CAROLINE.
There is a question I am very desirous of asking you, respecting fluids, Mrs. B., which has often perplexed me. What is the reason that the great quantity of rain which falls upon the earth and sinks into it, does not, in the course of time, injure its solidity? The sun and the wind, I know, dry the surface, but they have no effect on the interior parts, where there must be a prodigious accumulation of moisture.
Mrs. B. Do you not know, that, in the course of time, all the water which sinks into the ground, rises out of it again? It is the same water which successively forms seas, rivers, springs, clouds, rain, and sometimes hail, snow and ice. If you will take the trouble of following it through these various changes, you will understand why the earth is not yet drowned, by the quantity of water which has fallen upon it, since its creation; and you will even be convinced, that it does not contain a single drop more water now, than it did at that period.
Let us consider how the clouds were originally formed. When the first rays of the sun warmed the surface of the earth, the heat, by separating the particles of water, rendered them lighter than the air. This, you know, is the case with steam or vapour. What then ensues?
Caroline. When lighter than the air, it will naturally rise; and now I recollect your telling us in a preceding lesson, that the heat of the sun transformed the particles of water into vapour; in consequence of which, it ascended into the atmosphere, where it formed clouds.

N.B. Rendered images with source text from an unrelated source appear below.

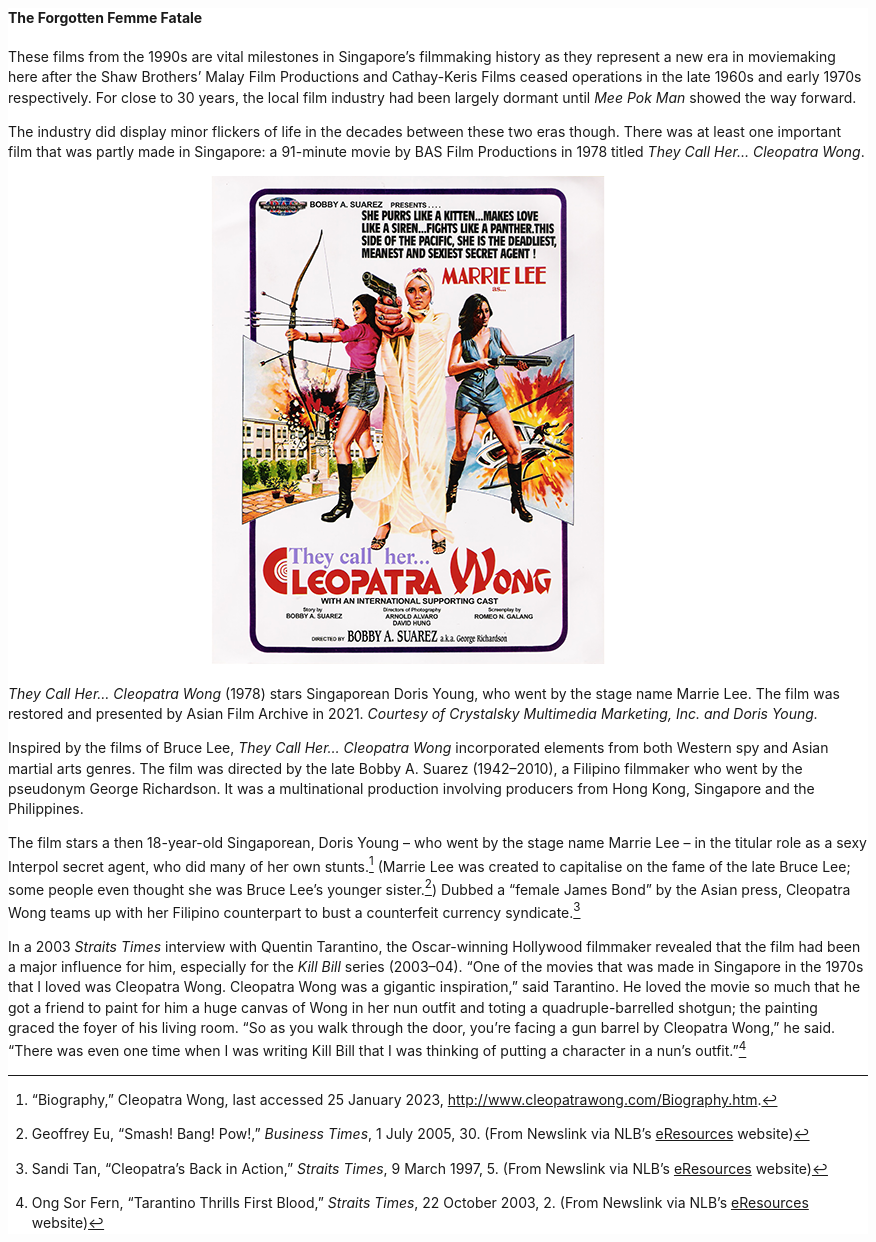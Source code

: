 #### **The Forgotten Femme Fatale**

These films from the 1990s are vital milestones in Singapore’s filmmaking history as they represent a new era in moviemaking here after the Shaw Brothers’ Malay Film Productions and Cathay-Keris Films ceased operations in the late 1960s and early 1970s respectively. For close to 30 years, the local film industry had been largely dormant until *Mee Pok Man* showed the way forward.

The industry did display minor flickers of life in the decades between these two eras though. There was at least one important film that was partly made in Singapore: a 91-minute movie by BAS Film Productions in 1978 titled *They Call Her… Cleopatra Wong*. 

![](/images/Vol%2019%20Issue%202/Restoring%20SG%20Films/cleopatra_wong_flyer.png)
<div style="background-color: white;"><i>They Call Her… Cleopatra Wong</i> (1978) stars Singaporean Doris Young, who went by the stage name Marrie Lee. The film was restored and presented by Asian Film Archive in 2021. <i>Courtesy of Crystalsky Multimedia Marketing, Inc. and Doris Young.</i></div>

Inspired by the films of Bruce Lee, *They Call Her… Cleopatra Wong* incorporated elements from both Western spy and Asian martial arts genres. The film was directed by the late Bobby A. Suarez (1942–2010), a Filipino filmmaker who went by the pseudonym George Richardson. It was a multinational production involving producers from Hong Kong, Singapore and the Philippines. 

The film stars a then 18-year-old Singaporean, Doris Young – who went by the stage name Marrie Lee – in the titular role as a sexy Interpol secret agent, who did many of her own stunts.[^4] (Marrie Lee was created to capitalise on the fame of the late Bruce Lee; some people even thought she was Bruce Lee’s younger sister.[^5]) Dubbed a “female James Bond” by the Asian press, Cleopatra Wong teams up with her Filipino counterpart to bust a counterfeit currency syndicate.[^6] 

In a 2003 *Straits Times* interview with Quentin Tarantino, the Oscar-winning Hollywood filmmaker revealed that the film had been a major influence for him, especially for the *Kill Bill* series (2003–04). “One of the movies that was made in Singapore in the 1970s that I loved was Cleopatra Wong. Cleopatra Wong was a gigantic inspiration,” said Tarantino. He loved the movie so much that he got a friend to paint for him a huge canvas of Wong in her nun outfit and toting a quadruple-barrelled shotgun; the painting graced the foyer of his living room. “So as you walk through the door, you’re facing a gun barrel by Cleopatra Wong,” he said. “There was even one time when I was writing Kill Bill that I was thinking of putting a character in a nun’s outfit.”[^7]


[^1]: Yip Wai Yee, “Mass-Appeal Movie-maker,” *Straits Times*, 20 December 2012, 4–5. (From Newslink via NLB’s [eResources](https://eresources.nlb.gov.sg/main) website)
[^2]: “Singapore Classics Reignited,” Asian Film Archive, accessed 26 January 2023, https://www.asianfilmarchive.org/event-calendar/singapore-classics-reignited/. 
[^3]: Yip Wai Yee, “Money No Enough, 20 Years On: The Singapore Movie That Made History,” *Straits Times*, 7 November 2018, https://www.straitstimes.com/lifestyle/entertainment/money-no-enough-brought-the-entire-singapore-film-industry-to-a-whole-new.
[^4]: “Biography,” Cleopatra Wong, last accessed 25 January 2023, http://www.cleopatrawong.com/Biography.htm.
[^5]: Geoffrey Eu, “Smash! Bang! Pow!,” *Business Times*, 1 July 2005, 30. (From Newslink via NLB’s [eResources](https://eresources.nlb.gov.sg/main) website)
[^6]: Sandi Tan, “Cleopatra’s Back in Action,” *Straits Times*, 9 March 1997, 5. (From Newslink via NLB’s [eResources](https://eresources.nlb.gov.sg/main) website)
[^7]: Ong Sor Fern, “Tarantino Thrills First Blood,” *Straits Times*, 22 October 2003, 2. (From Newslink via NLB’s [eResources](https://eresources.nlb.gov.sg/main) website)
[^8]: “Restored: They Call Her… Cleopatra Wong (1978),” Asian Film Archive, accessed 18 March 2023, https://asianfilmarchive.org/event-calendar/restored-they-call-her-cleopatra-wong-1978/.
[^9]: “They Call Her… Cleopatra Wong (1978),” Asian Film Archive, accessed 18 March 2023, https://www.asianfilmarchive.org/event-calendar/they-call-her-cleopatra-wong-1978-2022-3/.
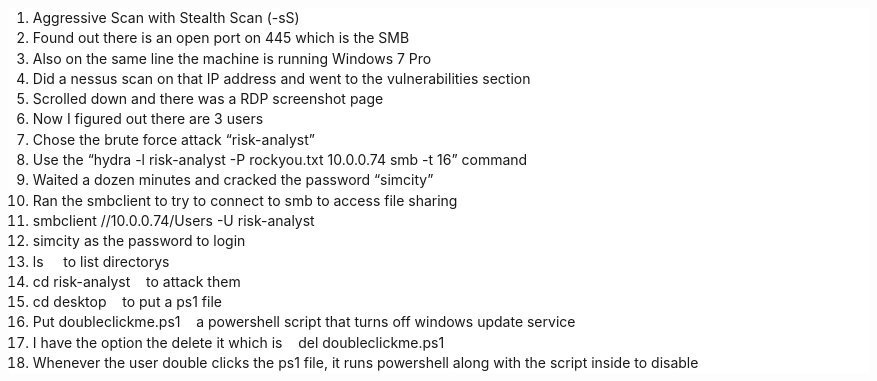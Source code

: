 1. Aggressive Scan with Stealth Scan (-sS)
2. Found out there is an open port on 445 which is the SMB
3. Also on the same line the machine is running Windows 7 Pro
4. Did a nessus scan on that IP address and went to the vulnerabilities section
5. Scrolled down and there was a RDP screenshot page
6. Now I figured out there are 3 users
7. Chose the brute force attack “risk-analyst”
8. Use the “hydra -l risk-analyst -P rockyou.txt 10.0.0.74 smb -t 16” command
9. Waited a dozen minutes and cracked the password “simcity”
10. Ran the smbclient to try to connect to smb to access file sharing
11. smbclient //10.0.0.74/Users -U risk-analyst
12. simcity as the password to login
13. ls     to list directorys
14. cd risk-analyst    to attack them
15. cd desktop    to put a ps1 file
16. Put doubleclickme.ps1    a powershell script that turns off windows update service
17. I have the option the delete it which is    del doubleclickme.ps1
18. Whenever the user double clicks the ps1 file, it runs powershell along with the script inside to disable

  
  
  
 

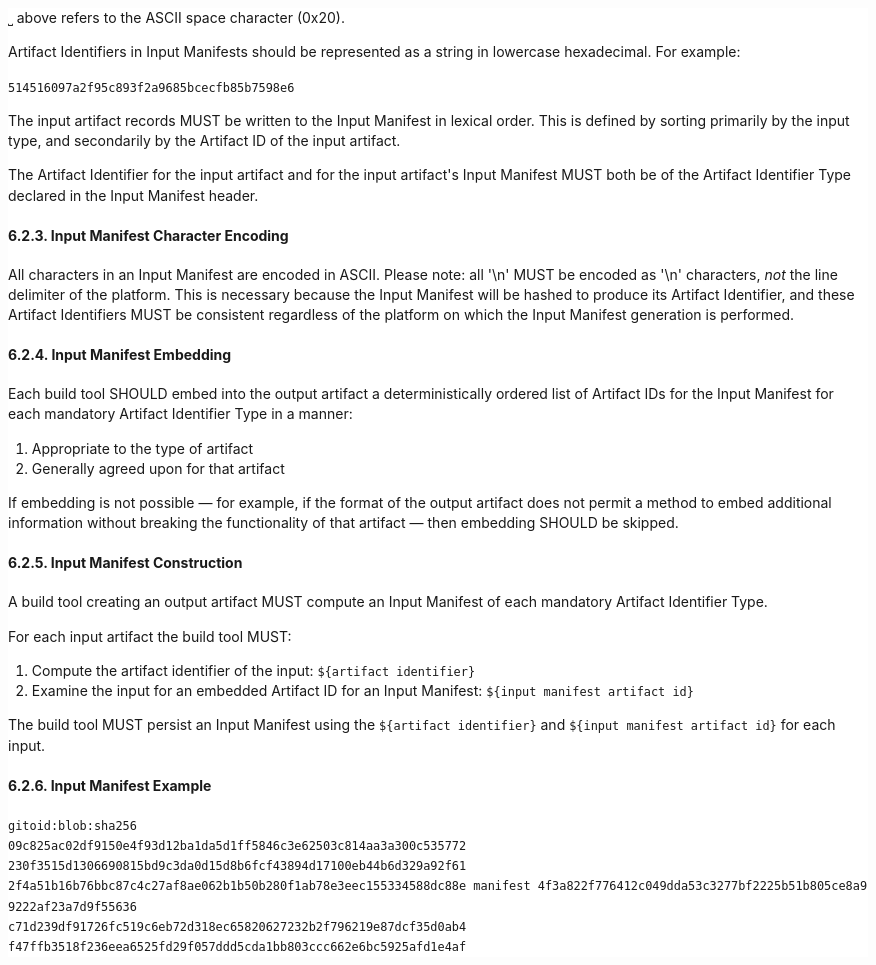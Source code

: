 `⎵` above refers to the ASCII space character (0x20).

Artifact Identifiers in Input Manifests should be represented as a string in
lowercase hexadecimal. For example:

```
514516097a2f95c893f2a9685bcecfb85b7598e6
```

The input artifact records MUST be written to the Input Manifest in lexical
order. This is defined by sorting primarily by the input type, and secondarily
by the Artifact ID of the input artifact.

The Artifact Identifier for the input artifact and for the input artifact's
Input Manifest MUST both be of the Artifact Identifier Type declared in the
Input Manifest header.

#### 6.2.3. Input Manifest Character Encoding

All characters in an Input Manifest are encoded in ASCII. Please note: all '\n'
MUST be encoded as '\n' characters, _not_ the line delimiter of the platform.
This is necessary because the Input Manifest will be hashed to produce its
Artifact Identifier, and these Artifact Identifiers MUST be consistent
regardless of the platform on which the Input Manifest generation is performed.

#### 6.2.4. Input Manifest Embedding

Each build tool SHOULD embed into the output artifact a deterministically
ordered list of Artifact IDs for the Input Manifest for each mandatory Artifact
Identifier Type in a manner:

1. Appropriate to the type of artifact
2. Generally agreed upon for that artifact

If embedding is not possible — for example, if the format of the output
artifact does not permit a method to embed additional information without
breaking the functionality of that artifact — then embedding SHOULD be
skipped.

#### 6.2.5. Input Manifest Construction

A build tool creating an output artifact MUST compute an Input Manifest of
each mandatory Artifact Identifier Type.

For each input artifact the build tool MUST:

1. Compute the artifact identifier of the input: `${artifact identifier}`
2. Examine the input for an embedded Artifact ID for an Input Manifest:
   `${input manifest artifact id}`

The build tool MUST persist an Input Manifest using the
`${artifact identifier}` and `${input manifest artifact id}` for each input.

#### 6.2.6. Input Manifest Example

```
gitoid:blob:sha256
09c825ac02df9150e4f93d12ba1da5d1ff5846c3e62503c814aa3a300c535772
230f3515d1306690815bd9c3da0d15d8b6fcf43894d17100eb44b6d329a92f61
2f4a51b16b76bbc87c4c27af8ae062b1b50b280f1ab78e3eec155334588dc88e manifest 4f3a822f776412c049dda53c3277bf2225b51b805ce8a99222af23a7d9f55636
c71d239df91726fc519c6eb72d318ec65820627232b2f796219e87dcf35d0ab4
f47ffb3518f236eea6525fd29f057ddd5cda1bb803ccc662e6bc5925afd1e4af
```
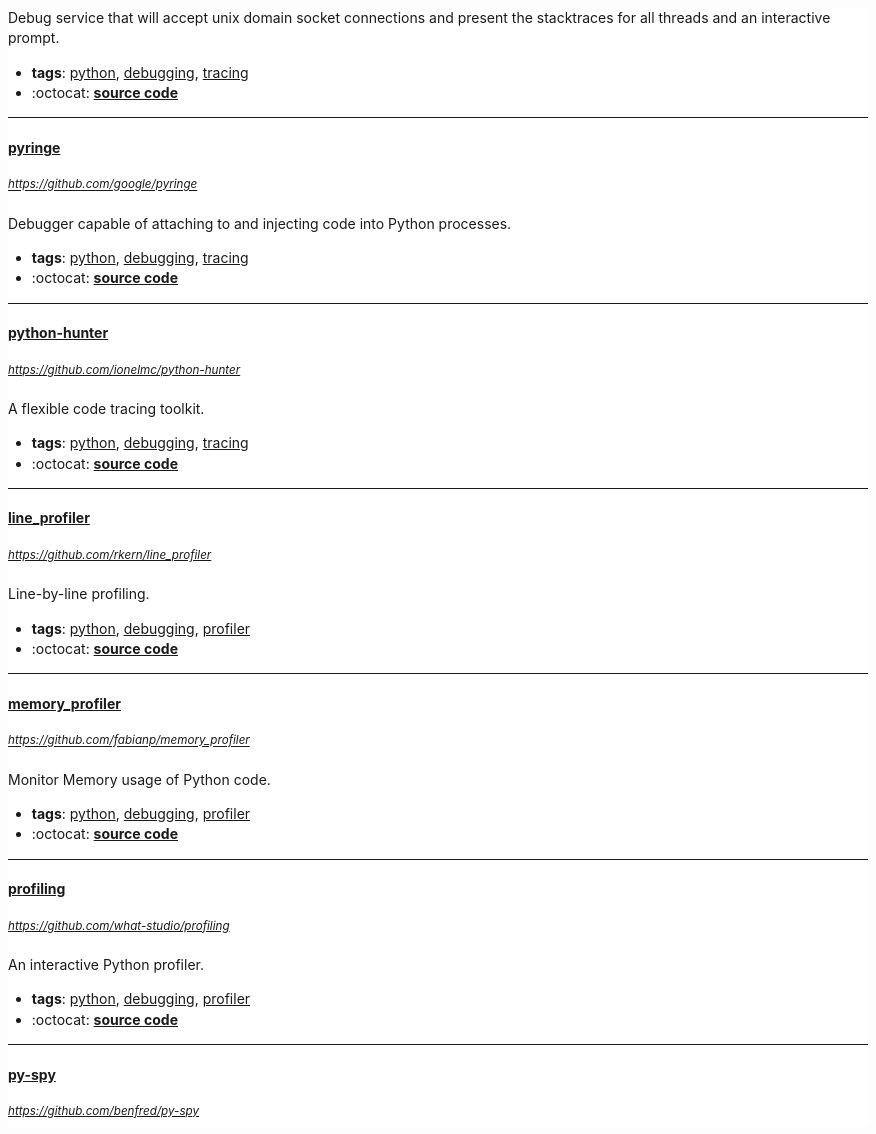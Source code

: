 Debug service that will accept unix domain socket connections and present the stacktraces for all threads and an interactive prompt.
* **tags**: [python](../tagged/python.md), [debugging](../tagged/debugging.md), [tracing](../tagged/tracing.md)
* :octocat: **[source code](https://github.com/ionelmc/python-manhole)**
---
#### [pyringe](https://github.com/google/pyringe)
_<sup>https://github.com/google/pyringe</sup>_

Debugger capable of attaching to and injecting code into Python processes.
* **tags**: [python](../tagged/python.md), [debugging](../tagged/debugging.md), [tracing](../tagged/tracing.md)
* :octocat: **[source code](https://github.com/google/pyringe)**
---
#### [python-hunter](https://github.com/ionelmc/python-hunter)
_<sup>https://github.com/ionelmc/python-hunter</sup>_

A flexible code tracing toolkit.
* **tags**: [python](../tagged/python.md), [debugging](../tagged/debugging.md), [tracing](../tagged/tracing.md)
* :octocat: **[source code](https://github.com/ionelmc/python-hunter)**
---
#### [line_profiler](https://github.com/rkern/line_profiler)
_<sup>https://github.com/rkern/line_profiler</sup>_

Line-by-line profiling.
* **tags**: [python](../tagged/python.md), [debugging](../tagged/debugging.md), [profiler](../tagged/profiler.md)
* :octocat: **[source code](https://github.com/rkern/line_profiler)**
---
#### [memory_profiler](https://github.com/fabianp/memory_profiler)
_<sup>https://github.com/fabianp/memory_profiler</sup>_

Monitor Memory usage of Python code.
* **tags**: [python](../tagged/python.md), [debugging](../tagged/debugging.md), [profiler](../tagged/profiler.md)
* :octocat: **[source code](https://github.com/fabianp/memory_profiler)**
---
#### [profiling](https://github.com/what-studio/profiling)
_<sup>https://github.com/what-studio/profiling</sup>_

An interactive Python profiler.
* **tags**: [python](../tagged/python.md), [debugging](../tagged/debugging.md), [profiler](../tagged/profiler.md)
* :octocat: **[source code](https://github.com/what-studio/profiling)**
---
#### [py-spy](https://github.com/benfred/py-spy)
_<sup>https://github.com/benfred/py-spy</sup>_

Mrs. B. We have then already followed water through two of its transformations; from water it becomes vapour, and from vapour clouds.
Emily. But since this watery vapour is lighter than the air, why does it not continue to rise; and why does it unite again, to form clouds?
Mrs. B. Because the atmosphere diminishes in density, as it is more distant from the earth. The vapour, therefore, which the sun causes to exhale, not only from seas, rivers, and lakes, but likewise from the moisture on the land, rises till it reaches a region of air of its own specific gravity; and there, you know, it will remain stationary. By the frequent accession of fresh vapour, it gradually accumulates, so as to form those large bodies of vapour, which we call clouds: and the particles, at length uniting, become too heavy for the air to support, and fall to the ground.
Caroline. They do fall to the ground, certainly, when it rains; but, according to your theory, I should have imagined, that when the clouds became too heavy, for the region of air in which they were situated, to support them, they would descend, till they reached a stratum of air of their own weight, and not fall to the earth; for as clouds are formed of vapour, they cannot be so heavy as the lowest regions of the atmosphere, otherwise the vapour would not have risen.
Mrs. B. If you examine the manner in which the clouds descend, it will obviate this objection. In falling, several of the watery particles come within the sphere of each other's attraction, and unite in the form of a drop of water. The vapour thus transformed into a shower, is heavier than any part of the atmosphere, and consequently descends to the earth.